# Carroll Spring Open 2014 [Southlake, Texas, USA] 3/29



## IamWEB (Jan 21, 2014)

*NOTICE: The maximum limit of 60 competitors has been reached.*

Remember that you registration, be in in advance on the website or the morning of at the venue, is required to compete and have official attempts. However, simply attending the event is both free and does not require registration. Feel free to come by!

The Carroll Spring Open 2014 will take place in Southlake, Texas on March 29, 2014.

Organizer: Alexander Hall
Delegate Shonathon Collins
WCA Page: https://www.worldcubeassociation.org/results/c.php?i=CarrollSpringOpen2014
Competition website: http://www.cubingusa.com/carrolspring2014/index.php

1501 W Southlake Blvd, Southlake, Texas
(For those who don't know, this area is a little north of Fort Worth. This is also to the northwest of Dallas.)

EVENTS:

2x2 - 2 rounds
3x3 - 3 rounds
3x3 OH - 2 rounds
4x4 - Combined Final
5x5 - Combined Final
Pyraminx - Combined Final

+ A Team Blind Side Event

Prizes are sponsored by TheCubicle.us
Go check out the website for even more details! And watch this announcement video from the delegate: http://www.youtube.com/watch?v=LwzcaZf-7VI


----------



## Rexmax2 (Jan 25, 2014)

Cool, I may be able to attend this


----------



## animeshsareen12 (Jan 26, 2014)

Me too


----------



## rybaby (Jan 26, 2014)

I would really like to see Skewb here...


----------



## IamWEB (Feb 3, 2014)

If you haven't registered yet, don't hesitate!
With only 50 spots being offered, there are currently only *7* left!

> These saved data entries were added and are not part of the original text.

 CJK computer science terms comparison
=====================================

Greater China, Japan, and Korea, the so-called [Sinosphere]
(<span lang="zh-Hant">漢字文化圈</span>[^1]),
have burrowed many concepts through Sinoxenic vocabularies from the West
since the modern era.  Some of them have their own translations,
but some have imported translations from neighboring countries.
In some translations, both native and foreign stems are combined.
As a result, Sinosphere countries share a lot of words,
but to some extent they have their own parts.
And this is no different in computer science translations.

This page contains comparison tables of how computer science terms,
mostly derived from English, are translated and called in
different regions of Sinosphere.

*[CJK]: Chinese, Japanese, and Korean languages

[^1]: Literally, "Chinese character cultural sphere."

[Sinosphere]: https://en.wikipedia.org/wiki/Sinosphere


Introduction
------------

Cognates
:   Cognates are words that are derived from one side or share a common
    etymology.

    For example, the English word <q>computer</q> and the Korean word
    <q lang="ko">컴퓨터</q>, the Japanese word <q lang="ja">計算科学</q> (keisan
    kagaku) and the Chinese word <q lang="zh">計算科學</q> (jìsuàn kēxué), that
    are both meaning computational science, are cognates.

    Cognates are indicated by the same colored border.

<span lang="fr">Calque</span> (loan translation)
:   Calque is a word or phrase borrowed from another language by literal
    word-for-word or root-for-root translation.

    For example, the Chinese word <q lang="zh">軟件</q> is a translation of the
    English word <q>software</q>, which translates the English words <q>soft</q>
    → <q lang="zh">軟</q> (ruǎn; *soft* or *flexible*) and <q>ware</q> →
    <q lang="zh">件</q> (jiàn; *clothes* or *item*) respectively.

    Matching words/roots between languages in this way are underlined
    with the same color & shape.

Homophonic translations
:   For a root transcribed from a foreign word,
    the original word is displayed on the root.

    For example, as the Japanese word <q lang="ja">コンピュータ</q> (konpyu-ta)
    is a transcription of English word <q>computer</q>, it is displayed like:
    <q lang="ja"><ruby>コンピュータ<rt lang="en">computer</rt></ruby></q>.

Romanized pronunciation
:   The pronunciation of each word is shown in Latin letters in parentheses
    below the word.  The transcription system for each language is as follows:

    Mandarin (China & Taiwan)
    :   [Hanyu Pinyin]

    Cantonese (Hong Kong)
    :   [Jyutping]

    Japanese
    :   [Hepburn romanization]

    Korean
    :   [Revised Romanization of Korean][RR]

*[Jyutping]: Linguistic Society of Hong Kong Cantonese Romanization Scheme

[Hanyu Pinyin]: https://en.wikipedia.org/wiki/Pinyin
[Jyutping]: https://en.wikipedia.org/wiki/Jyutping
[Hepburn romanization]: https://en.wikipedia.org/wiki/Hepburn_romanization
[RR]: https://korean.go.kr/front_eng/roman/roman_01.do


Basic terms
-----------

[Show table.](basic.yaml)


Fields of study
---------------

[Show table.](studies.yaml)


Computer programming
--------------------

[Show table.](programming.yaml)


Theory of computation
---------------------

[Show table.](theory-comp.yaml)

Within the first 24 hours of open registration, 34 people signed up (that doesn't include me). I didn't foresee of rush of that magnitude, but it's rather exciting to have that happen.

So basically, now's your chance!


----------



## IamWEB (Feb 5, 2014)

Update:

The competitor limit has been raised from 50 to 60.
There are 7 spots left at the time of this post.


----------



## Deleted member 19792 (Feb 10, 2014)

Ugh, I cannot go  I am getting promoted in ROTC that week and I have to spend that weekend in San Antonio.


----------



## PanCakez001 (Mar 21, 2014)

This competition is in only 9 days!


----------



## Deleted member 19792 (Mar 25, 2014)

Post your goals, and good luck!


----------



## IamWEB (Mar 29, 2014)

My goal is to be there.
And also to not get horrible times because I'm out of practice. ^_^


----------



## IamWEB (Mar 30, 2014)

Not sure if this is the best place to post this (due to inactivity), but *my speedstacks timer was apparently swapped for a rented timer, as I just discovered that the timer attached to my mat has the WSSA Loan sticker on its backside.*

The only identifying mark for my timer (Gen 2) is an autograph from Shelley Chang on the underside of the timer. And I guess it's worth noting that the bottom part of the timer that clips underneath the mat is still mine...
I'm thinking that someone swapped my timer with a malfunctioning rented one, but I did not authorize this at all. :/
Also, my timer was actually malfunctioning in terms of the system being very sensitive and resetting the last time I used it.


----------



## animeshsareen12 (Mar 30, 2014)

IamWEB said:


> Not sure if this is the best place to post this (due to inactivity), but *my speedstacks timer was apparently swapped for a rented timer, as I just discovered that the timer attached to my mat has the WSSA Loan sticker on its backside.*
> 
> The only identifying mark for my timer (Gen 2) is an autograph from Shelley Chang on the underside of the timer. And I guess it's worth noting that the bottom part of the timer that clips underneath the mat is still mine...
> I'm thinking that someone swapped my timer with a malfunctioning rented one, but I did not authorize this at all. :/
> Also, my timer was actually malfunctioning in terms of the system being very sensitive and resetting the last time I used it.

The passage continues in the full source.